No dia em que o bate-boca político deu lugar à vida real na Comissão Parlamentar de Inquérito (CPI) da Covid, depoimentos de quem perdeu parentes pela doença provocaram emoção na sala de sessões do Senado onde durante seis meses opositores do governo e aliados do presidente Jair Bolsonaro se engalfinharam. Por três horas e meia, nesta segunda-feira, 18, senadores ouviram relatos dramáticos de homens e mulheres que viveram uma guerra, mas foram derrotados pelo coronavírus.
Os depoimentos demonstraram a dor da impotência diante da doença que já tirou mais de 600 mil vidas no País. Em comum, todos apontaram a responsabilidade do governo Bolsonaro pela falta de vacinas, que levou o Brasil a uma situação de descontrole no combate à pandemia.
Giovanna Gomes Mendes da Silva, estudante de 19 anos, perdeu o pai e a mãe em apenas duas semanas e teve de virar chefe de família, cuidando da irmã oito anos mais nova que ela. “Eu, meus pais e minha irmã éramos muito unidos. Quando meus pais faleceram, a gente perdeu as pessoas que a gente mais amava. A gente não perdeu só os pais, a gente perdeu uma vida. Uma vida de alegria”, disse ela, com a voz embargada.
Ao ouvir Giovanna contar que pediu a guarda da irmã, após a morte dos pais, o intérprete de Libras (Língua Brasileira de Sinais), que fazia a tradução daquele depoimento, chorou e foi substituído por um colega.
O taxista Márcio Antônio do Nascimento Silva, que perdeu um filho para o coronavírus, afirmou ter sentido “no coração” ao ouvir o presidente Jair Bolsonaro perguntar “E daí? Quer que eu faça o quê?”, em abril do ano passado, quando as mortes por covid haviam ultrapassado a marca de 5 mil.

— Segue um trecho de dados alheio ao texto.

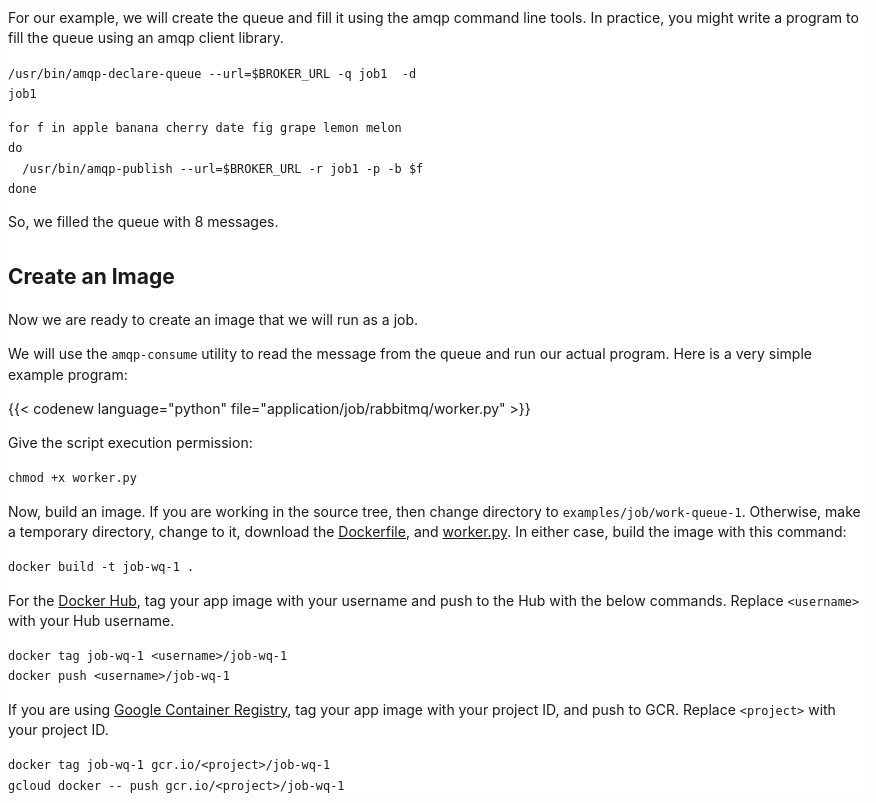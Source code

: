 For our example, we will create the queue and fill it using the amqp command line tools.
In practice, you might write a program to fill the queue using an amqp client library.

```shell
/usr/bin/amqp-declare-queue --url=$BROKER_URL -q job1  -d
job1
```
```shell
for f in apple banana cherry date fig grape lemon melon
do
  /usr/bin/amqp-publish --url=$BROKER_URL -r job1 -p -b $f
done
```

So, we filled the queue with 8 messages.

## Create an Image

Now we are ready to create an image that we will run as a job.

We will use the `amqp-consume` utility to read the message
from the queue and run our actual program.  Here is a very simple
example program:

{{< codenew language="python" file="application/job/rabbitmq/worker.py" >}}

Give the script execution permission:

```shell
chmod +x worker.py
```

Now, build an image.  If you are working in the source
tree, then change directory to `examples/job/work-queue-1`.
Otherwise, make a temporary directory, change to it,
download the [Dockerfile](/examples/application/job/rabbitmq/Dockerfile),
and [worker.py](/examples/application/job/rabbitmq/worker.py).  In either case,
build the image with this command:

```shell
docker build -t job-wq-1 .
```

For the [Docker Hub](https://hub.docker.com/), tag your app image with
your username and push to the Hub with the below commands. Replace
`<username>` with your Hub username.

```shell
docker tag job-wq-1 <username>/job-wq-1
docker push <username>/job-wq-1
```

If you are using [Google Container
Registry](https://cloud.google.com/tools/container-registry/), tag
your app image with your project ID, and push to GCR. Replace
`<project>` with your project ID.

```shell
docker tag job-wq-1 gcr.io/<project>/job-wq-1
gcloud docker -- push gcr.io/<project>/job-wq-1
```
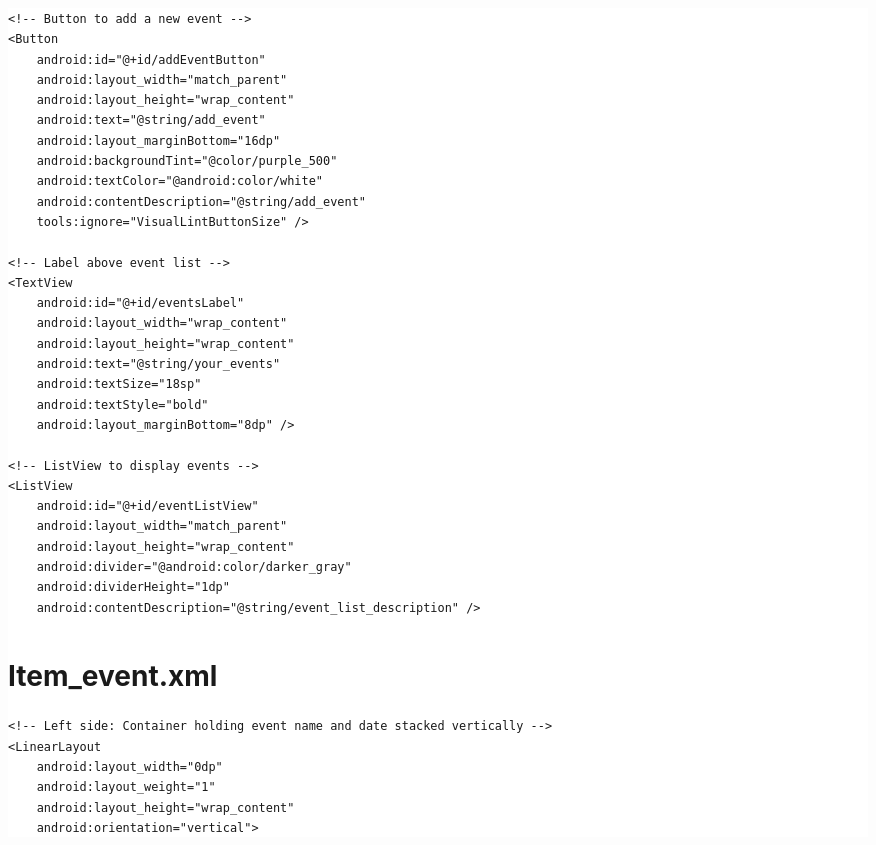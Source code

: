     <!-- Button to add a new event -->
    <Button
        android:id="@+id/addEventButton"
        android:layout_width="match_parent"
        android:layout_height="wrap_content"
        android:text="@string/add_event"
        android:layout_marginBottom="16dp"
        android:backgroundTint="@color/purple_500"
        android:textColor="@android:color/white"
        android:contentDescription="@string/add_event"
        tools:ignore="VisualLintButtonSize" />

    <!-- Label above event list -->
    <TextView
        android:id="@+id/eventsLabel"
        android:layout_width="wrap_content"
        android:layout_height="wrap_content"
        android:text="@string/your_events"
        android:textSize="18sp"
        android:textStyle="bold"
        android:layout_marginBottom="8dp" />

    <!-- ListView to display events -->
    <ListView
        android:id="@+id/eventListView"
        android:layout_width="match_parent"
        android:layout_height="wrap_content"
        android:divider="@android:color/darker_gray"
        android:dividerHeight="1dp"
        android:contentDescription="@string/event_list_description" />

</LinearLayout>

# Item_event.xml


<?xml version="1.0" encoding="utf-8"?>

<LinearLayout xmlns:android="http://schemas.android.com/apk/res/android"
    xmlns:tools="http://schemas.android.com/tools"
    android:layout_width="match_parent"
    android:layout_height="wrap_content"
    android:orientation="horizontal"
    android:padding="12dp"
    android:gravity="center_vertical"
    android:background="@android:color/white">

    <!-- Left side: Container holding event name and date stacked vertically -->
    <LinearLayout
        android:layout_width="0dp"
        android:layout_weight="1"
        android:layout_height="wrap_content"
        android:orientation="vertical">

“Eu escutei lá no meu coração: ‘E daí que seu filho morreu?’. Isso me gerou muita raiva, muito ódio. Isso me fez muito mal”, desabafou Márcio Antônio. “Eu daria a minha vida para o meu filho ter chance de ter se vacinado. Não tinha perspectiva de vacina ainda. Sabe, não tinha ainda máscara”, completou o taxista, que também viu a irmã morrer de covid.
A exemplo de Márcio Antônio, a enfermeira Mayra Pires Lima, do Amazonas, perdeu a irmã para a doença. À CPI, Mayra lembrou o drama vivido com a escassez de equipamentos durante a crise de oxigênio em Manaus, em janeiro deste ano. “Eu tinha um grande sonho de ajudar as grandes calamidades, conhecer outros países que precisam de ajuda e talvez atender pacientes em situações de guerra”, afirmou. “Hoje eu falo que eu vivi uma guerra, porque atendi pacientes muitas vezes sem proteção nenhuma, assim como os meus colegas da maternidade”.